» **WHAT TO WORK ON**
Leave out the pictures and copy everything else in the records exactly.

» **DATA**
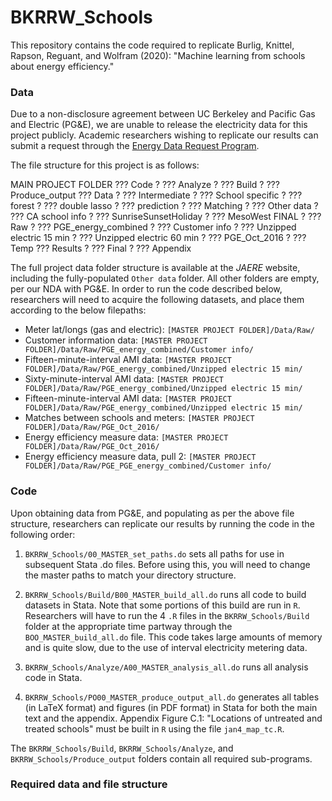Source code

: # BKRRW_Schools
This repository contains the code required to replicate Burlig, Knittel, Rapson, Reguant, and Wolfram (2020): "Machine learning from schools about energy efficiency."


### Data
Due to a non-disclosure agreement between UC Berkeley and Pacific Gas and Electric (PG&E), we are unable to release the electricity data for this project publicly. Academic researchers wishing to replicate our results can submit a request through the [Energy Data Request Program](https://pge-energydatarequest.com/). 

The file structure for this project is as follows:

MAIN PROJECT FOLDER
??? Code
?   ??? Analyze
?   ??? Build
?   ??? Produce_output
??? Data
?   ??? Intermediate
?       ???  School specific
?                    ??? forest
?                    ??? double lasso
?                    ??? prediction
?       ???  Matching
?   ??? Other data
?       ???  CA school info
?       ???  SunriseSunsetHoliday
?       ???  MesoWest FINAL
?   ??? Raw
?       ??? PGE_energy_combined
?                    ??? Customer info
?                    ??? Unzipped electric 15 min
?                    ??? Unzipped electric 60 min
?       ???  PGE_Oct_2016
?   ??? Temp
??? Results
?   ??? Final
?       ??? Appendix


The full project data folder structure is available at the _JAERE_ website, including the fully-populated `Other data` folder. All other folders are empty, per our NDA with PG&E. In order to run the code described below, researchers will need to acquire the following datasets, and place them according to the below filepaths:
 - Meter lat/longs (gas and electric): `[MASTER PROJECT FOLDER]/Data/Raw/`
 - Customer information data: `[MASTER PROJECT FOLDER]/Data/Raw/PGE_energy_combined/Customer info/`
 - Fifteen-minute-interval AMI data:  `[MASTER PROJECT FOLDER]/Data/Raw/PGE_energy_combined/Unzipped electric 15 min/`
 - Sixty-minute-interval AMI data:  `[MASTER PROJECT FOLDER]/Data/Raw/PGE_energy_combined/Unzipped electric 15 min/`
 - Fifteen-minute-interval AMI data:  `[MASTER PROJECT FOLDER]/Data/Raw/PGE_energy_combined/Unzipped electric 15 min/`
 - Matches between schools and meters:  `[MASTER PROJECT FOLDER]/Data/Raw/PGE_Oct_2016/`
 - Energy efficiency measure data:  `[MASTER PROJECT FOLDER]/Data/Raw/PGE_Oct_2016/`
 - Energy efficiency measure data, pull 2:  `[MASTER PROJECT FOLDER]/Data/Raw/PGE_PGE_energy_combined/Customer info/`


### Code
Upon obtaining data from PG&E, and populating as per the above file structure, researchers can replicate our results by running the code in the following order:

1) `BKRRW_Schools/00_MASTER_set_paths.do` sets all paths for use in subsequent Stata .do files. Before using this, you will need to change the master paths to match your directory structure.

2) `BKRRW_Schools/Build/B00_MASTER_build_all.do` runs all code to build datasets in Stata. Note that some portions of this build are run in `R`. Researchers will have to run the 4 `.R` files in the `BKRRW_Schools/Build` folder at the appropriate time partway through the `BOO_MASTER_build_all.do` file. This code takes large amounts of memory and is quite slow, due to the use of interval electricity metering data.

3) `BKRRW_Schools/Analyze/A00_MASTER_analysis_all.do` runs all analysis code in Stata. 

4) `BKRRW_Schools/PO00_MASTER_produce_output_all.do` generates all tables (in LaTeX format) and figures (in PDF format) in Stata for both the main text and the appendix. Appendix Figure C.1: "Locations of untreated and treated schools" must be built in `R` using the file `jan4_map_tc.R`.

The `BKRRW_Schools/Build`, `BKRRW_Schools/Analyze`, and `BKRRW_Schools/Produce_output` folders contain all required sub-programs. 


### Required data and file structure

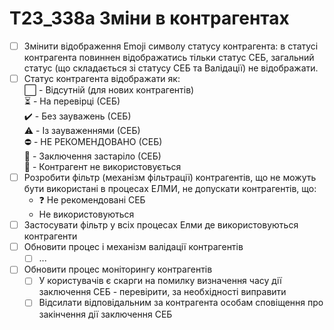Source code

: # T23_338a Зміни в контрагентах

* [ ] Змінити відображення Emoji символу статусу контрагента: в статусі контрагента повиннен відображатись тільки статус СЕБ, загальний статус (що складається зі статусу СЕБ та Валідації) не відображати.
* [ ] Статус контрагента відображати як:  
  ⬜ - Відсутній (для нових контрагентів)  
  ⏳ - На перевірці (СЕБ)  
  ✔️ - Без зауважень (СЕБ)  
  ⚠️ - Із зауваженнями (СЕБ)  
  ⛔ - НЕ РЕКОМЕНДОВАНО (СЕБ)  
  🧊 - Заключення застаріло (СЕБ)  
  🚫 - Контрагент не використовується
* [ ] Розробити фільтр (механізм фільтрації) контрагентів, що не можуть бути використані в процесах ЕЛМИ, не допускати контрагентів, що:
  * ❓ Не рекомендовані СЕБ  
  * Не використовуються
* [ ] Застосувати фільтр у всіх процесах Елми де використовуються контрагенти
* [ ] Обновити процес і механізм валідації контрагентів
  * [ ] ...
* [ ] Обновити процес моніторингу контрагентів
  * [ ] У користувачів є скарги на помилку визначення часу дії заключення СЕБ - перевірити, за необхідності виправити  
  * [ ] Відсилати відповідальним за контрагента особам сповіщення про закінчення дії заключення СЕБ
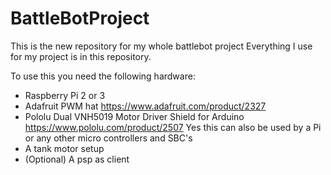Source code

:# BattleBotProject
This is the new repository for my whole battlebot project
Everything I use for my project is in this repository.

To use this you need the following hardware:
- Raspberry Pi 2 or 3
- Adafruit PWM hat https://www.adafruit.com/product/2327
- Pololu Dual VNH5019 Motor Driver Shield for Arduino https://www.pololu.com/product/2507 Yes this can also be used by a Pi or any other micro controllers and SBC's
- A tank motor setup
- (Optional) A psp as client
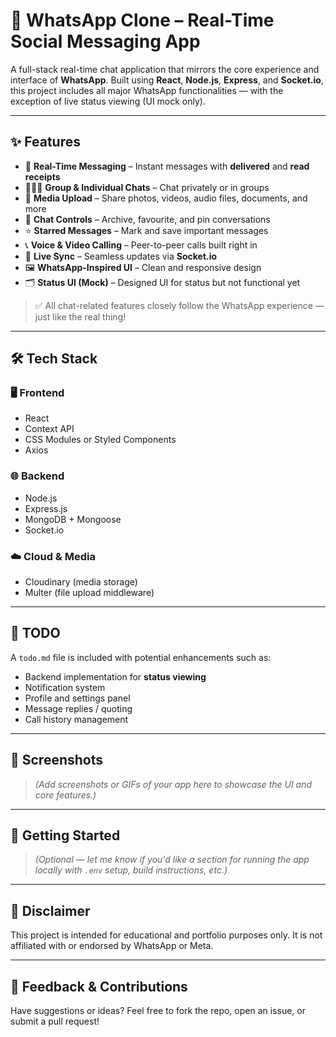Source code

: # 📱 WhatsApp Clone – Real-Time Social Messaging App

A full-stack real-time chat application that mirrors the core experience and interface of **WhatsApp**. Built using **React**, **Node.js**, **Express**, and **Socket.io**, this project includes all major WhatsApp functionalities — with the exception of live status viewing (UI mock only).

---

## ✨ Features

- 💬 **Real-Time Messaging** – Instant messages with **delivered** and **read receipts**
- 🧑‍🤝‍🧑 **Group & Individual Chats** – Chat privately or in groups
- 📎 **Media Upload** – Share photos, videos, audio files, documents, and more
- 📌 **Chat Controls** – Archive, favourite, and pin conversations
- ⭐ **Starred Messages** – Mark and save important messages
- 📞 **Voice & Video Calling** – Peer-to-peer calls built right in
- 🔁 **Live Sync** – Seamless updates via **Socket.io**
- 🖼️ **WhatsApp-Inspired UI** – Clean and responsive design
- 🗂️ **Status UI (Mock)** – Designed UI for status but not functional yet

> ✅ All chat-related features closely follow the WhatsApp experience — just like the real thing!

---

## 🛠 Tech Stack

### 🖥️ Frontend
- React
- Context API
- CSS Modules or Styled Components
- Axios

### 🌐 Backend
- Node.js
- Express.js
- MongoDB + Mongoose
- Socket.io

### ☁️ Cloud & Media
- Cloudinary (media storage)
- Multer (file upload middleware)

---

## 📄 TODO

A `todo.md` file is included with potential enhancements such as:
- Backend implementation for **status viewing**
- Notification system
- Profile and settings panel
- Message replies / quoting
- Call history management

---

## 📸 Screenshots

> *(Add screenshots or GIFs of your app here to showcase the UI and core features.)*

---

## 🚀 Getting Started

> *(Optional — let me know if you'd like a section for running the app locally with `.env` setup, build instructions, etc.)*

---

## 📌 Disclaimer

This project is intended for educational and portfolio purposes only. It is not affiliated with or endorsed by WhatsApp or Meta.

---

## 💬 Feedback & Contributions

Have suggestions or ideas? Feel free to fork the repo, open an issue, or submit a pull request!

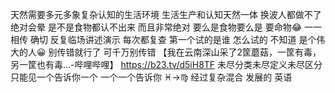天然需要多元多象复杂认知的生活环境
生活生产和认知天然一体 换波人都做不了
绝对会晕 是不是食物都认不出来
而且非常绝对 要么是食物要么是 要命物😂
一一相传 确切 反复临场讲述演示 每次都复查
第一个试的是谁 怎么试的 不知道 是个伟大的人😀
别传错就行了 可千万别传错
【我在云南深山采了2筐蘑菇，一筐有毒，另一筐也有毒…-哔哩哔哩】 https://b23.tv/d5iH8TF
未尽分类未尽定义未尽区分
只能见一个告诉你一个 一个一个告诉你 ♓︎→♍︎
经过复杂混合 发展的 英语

» **EXPECTED ANSWER**
Source code

: # BKRRW_Schools
This repository contains the code required to replicate Burlig, Knittel, Rapson, Reguant, and Wolfram (2020): "Machine learning from schools about energy efficiency."


### Data
Due to a non-disclosure agreement between UC Berkeley and Pacific Gas and Electric (PG&E), we are unable to release the electricity data for this project publicly. Academic researchers wishing to replicate our results can submit a request through the [Energy Data Request Program](https://pge-energydatarequest.com/). 

The file structure for this project is as follows:

MAIN PROJECT FOLDER
??? Code
?   ??? Analyze
?   ??? Build
?   ??? Produce_output
??? Data
?   ??? Intermediate
?       ???  School specific
?                    ??? forest
?                    ??? double lasso
?                    ??? prediction
?       ???  Matching
?   ??? Other data
?       ???  CA school info
?       ???  SunriseSunsetHoliday
?       ???  MesoWest FINAL
?   ??? Raw
?       ??? PGE_energy_combined
?                    ??? Customer info
?                    ??? Unzipped electric 15 min
?                    ??? Unzipped electric 60 min
?       ???  PGE_Oct_2016
?   ??? Temp
??? Results
?   ??? Final
?       ??? Appendix


The full project data folder structure is available at the _JAERE_ website, including the fully-populated `Other data` folder. All other folders are empty, per our NDA with PG&E. In order to run the code described below, researchers will need to acquire the following datasets, and place them according to the below filepaths:
 - Meter lat/longs (gas and electric): `[MASTER PROJECT FOLDER]/Data/Raw/`
 - Customer information data: `[MASTER PROJECT FOLDER]/Data/Raw/PGE_energy_combined/Customer info/`
 - Fifteen-minute-interval AMI data:  `[MASTER PROJECT FOLDER]/Data/Raw/PGE_energy_combined/Unzipped electric 15 min/`
 - Sixty-minute-interval AMI data:  `[MASTER PROJECT FOLDER]/Data/Raw/PGE_energy_combined/Unzipped electric 15 min/`
 - Fifteen-minute-interval AMI data:  `[MASTER PROJECT FOLDER]/Data/Raw/PGE_energy_combined/Unzipped electric 15 min/`
 - Matches between schools and meters:  `[MASTER PROJECT FOLDER]/Data/Raw/PGE_Oct_2016/`
 - Energy efficiency measure data:  `[MASTER PROJECT FOLDER]/Data/Raw/PGE_Oct_2016/`
 - Energy efficiency measure data, pull 2:  `[MASTER PROJECT FOLDER]/Data/Raw/PGE_PGE_energy_combined/Customer info/`


### Code
Upon obtaining data from PG&E, and populating as per the above file structure, researchers can replicate our results by running the code in the following order:

1) `BKRRW_Schools/00_MASTER_set_paths.do` sets all paths for use in subsequent Stata .do files. Before using this, you will need to change the master paths to match your directory structure.

2) `BKRRW_Schools/Build/B00_MASTER_build_all.do` runs all code to build datasets in Stata. Note that some portions of this build are run in `R`. Researchers will have to run the 4 `.R` files in the `BKRRW_Schools/Build` folder at the appropriate time partway through the `BOO_MASTER_build_all.do` file. This code takes large amounts of memory and is quite slow, due to the use of interval electricity metering data.

3) `BKRRW_Schools/Analyze/A00_MASTER_analysis_all.do` runs all analysis code in Stata. 

4) `BKRRW_Schools/PO00_MASTER_produce_output_all.do` generates all tables (in LaTeX format) and figures (in PDF format) in Stata for both the main text and the appendix. Appendix Figure C.1: "Locations of untreated and treated schools" must be built in `R` using the file `jan4_map_tc.R`.

The `BKRRW_Schools/Build`, `BKRRW_Schools/Analyze`, and `BKRRW_Schools/Produce_output` folders contain all required sub-programs. 


### Required data and file structure

Source code

: # T23_338a Зміни в контрагентах

* [ ] Змінити відображення Emoji символу статусу контрагента: в статусі контрагента повиннен відображатись тільки статус СЕБ, загальний статус (що складається зі статусу СЕБ та Валідації) не відображати.
* [ ] Статус контрагента відображати як:  
  ⬜ - Відсутній (для нових контрагентів)  
  ⏳ - На перевірці (СЕБ)  
  ✔️ - Без зауважень (СЕБ)  
  ⚠️ - Із зауваженнями (СЕБ)  
  ⛔ - НЕ РЕКОМЕНДОВАНО (СЕБ)  
  🧊 - Заключення застаріло (СЕБ)  
  🚫 - Контрагент не використовується
* [ ] Розробити фільтр (механізм фільтрації) контрагентів, що не можуть бути використані в процесах ЕЛМИ, не допускати контрагентів, що:
  * ❓ Не рекомендовані СЕБ  
  * Не використовуються
* [ ] Застосувати фільтр у всіх процесах Елми де використовуються контрагенти
* [ ] Обновити процес і механізм валідації контрагентів
  * [ ] ...
* [ ] Обновити процес моніторингу контрагентів
  * [ ] У користувачів є скарги на помилку визначення часу дії заключення СЕБ - перевірити, за необхідності виправити  
  * [ ] Відсилати відповідальним за контрагента особам сповіщення про закінчення дії заключення СЕБ
Source code

:# BattleBotProject
This is the new repository for my whole battlebot project
Everything I use for my project is in this repository.

To use this you need the following hardware:
- Raspberry Pi 2 or 3
- Adafruit PWM hat https://www.adafruit.com/product/2327
- Pololu Dual VNH5019 Motor Driver Shield for Arduino https://www.pololu.com/product/2507 Yes this can also be used by a Pi or any other micro controllers and SBC's
- A tank motor setup
- (Optional) A psp as client
Source code

: # 📱 WhatsApp Clone – Real-Time Social Messaging App

A full-stack real-time chat application that mirrors the core experience and interface of **WhatsApp**. Built using **React**, **Node.js**, **Express**, and **Socket.io**, this project includes all major WhatsApp functionalities — with the exception of live status viewing (UI mock only).

---

## ✨ Features

- 💬 **Real-Time Messaging** – Instant messages with **delivered** and **read receipts**
- 🧑‍🤝‍🧑 **Group & Individual Chats** – Chat privately or in groups
- 📎 **Media Upload** – Share photos, videos, audio files, documents, and more
- 📌 **Chat Controls** – Archive, favourite, and pin conversations
- ⭐ **Starred Messages** – Mark and save important messages
- 📞 **Voice & Video Calling** – Peer-to-peer calls built right in
- 🔁 **Live Sync** – Seamless updates via **Socket.io**
- 🖼️ **WhatsApp-Inspired UI** – Clean and responsive design
- 🗂️ **Status UI (Mock)** – Designed UI for status but not functional yet

> ✅ All chat-related features closely follow the WhatsApp experience — just like the real thing!

---

## 🛠 Tech Stack

### 🖥️ Frontend
- React
- Context API
- CSS Modules or Styled Components
- Axios

### 🌐 Backend
- Node.js
- Express.js
- MongoDB + Mongoose
- Socket.io

### ☁️ Cloud & Media
- Cloudinary (media storage)
- Multer (file upload middleware)

---

## 📄 TODO

A `todo.md` file is included with potential enhancements such as:
- Backend implementation for **status viewing**
- Notification system
- Profile and settings panel
- Message replies / quoting
- Call history management

---

## 📸 Screenshots

> *(Add screenshots or GIFs of your app here to showcase the UI and core features.)*

---

## 🚀 Getting Started

> *(Optional — let me know if you'd like a section for running the app locally with `.env` setup, build instructions, etc.)*

---

## 📌 Disclaimer

This project is intended for educational and portfolio purposes only. It is not affiliated with or endorsed by WhatsApp or Meta.

---

## 💬 Feedback & Contributions

Have suggestions or ideas? Feel free to fork the repo, open an issue, or submit a pull request!

天然需要多元多象复杂认知的生活环境
生活生产和认知天然一体 换波人都做不了
绝对会晕 是不是食物都认不出来
而且非常绝对 要么是食物要么是 要命物😂
一一相传 确切 反复临场讲述演示 每次都复查
第一个试的是谁 怎么试的 不知道 是个伟大的人😀
别传错就行了 可千万别传错
【我在云南深山采了2筐蘑菇，一筐有毒，另一筐也有毒…-哔哩哔哩】 https://b23.tv/d5iH8TF
未尽分类未尽定义未尽区分
只能见一个告诉你一个 一个一个告诉你 ♓︎→♍︎
经过复杂混合 发展的 英语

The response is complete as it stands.